Assigned task: From the entries below, copy out all lines holding "align".

Material provided below:

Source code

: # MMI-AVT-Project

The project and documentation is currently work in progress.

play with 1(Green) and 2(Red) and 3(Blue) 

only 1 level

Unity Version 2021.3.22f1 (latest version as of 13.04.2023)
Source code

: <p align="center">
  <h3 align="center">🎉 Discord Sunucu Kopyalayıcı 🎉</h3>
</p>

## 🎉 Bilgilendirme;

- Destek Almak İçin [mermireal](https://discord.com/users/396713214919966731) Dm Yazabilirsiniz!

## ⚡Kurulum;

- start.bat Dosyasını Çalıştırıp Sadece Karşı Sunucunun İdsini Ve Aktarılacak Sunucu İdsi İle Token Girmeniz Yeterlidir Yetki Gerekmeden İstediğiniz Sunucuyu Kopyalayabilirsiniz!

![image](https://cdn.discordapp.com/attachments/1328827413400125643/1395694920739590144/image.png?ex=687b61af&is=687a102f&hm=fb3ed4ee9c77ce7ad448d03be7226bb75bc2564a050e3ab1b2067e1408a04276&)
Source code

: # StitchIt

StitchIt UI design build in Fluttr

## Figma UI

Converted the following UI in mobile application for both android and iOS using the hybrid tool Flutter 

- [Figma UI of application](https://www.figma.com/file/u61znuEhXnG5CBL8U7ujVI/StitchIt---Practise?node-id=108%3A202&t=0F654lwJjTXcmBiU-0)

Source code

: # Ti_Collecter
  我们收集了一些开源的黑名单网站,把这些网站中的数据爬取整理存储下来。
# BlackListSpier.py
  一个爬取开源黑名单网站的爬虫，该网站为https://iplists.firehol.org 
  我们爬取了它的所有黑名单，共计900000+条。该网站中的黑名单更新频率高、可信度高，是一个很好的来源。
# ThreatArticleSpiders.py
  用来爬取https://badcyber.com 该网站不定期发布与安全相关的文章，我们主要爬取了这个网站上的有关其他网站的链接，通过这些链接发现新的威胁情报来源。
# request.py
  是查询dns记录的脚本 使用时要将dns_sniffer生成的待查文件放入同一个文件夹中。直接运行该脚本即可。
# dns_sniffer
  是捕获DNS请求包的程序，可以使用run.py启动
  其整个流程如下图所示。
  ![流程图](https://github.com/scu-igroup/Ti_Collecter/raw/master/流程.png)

End of Material provided.

Response area:
: <p align="center">
  <h3 align="center">🎉 Discord Sunucu Kopyalayıcı 🎉</h3>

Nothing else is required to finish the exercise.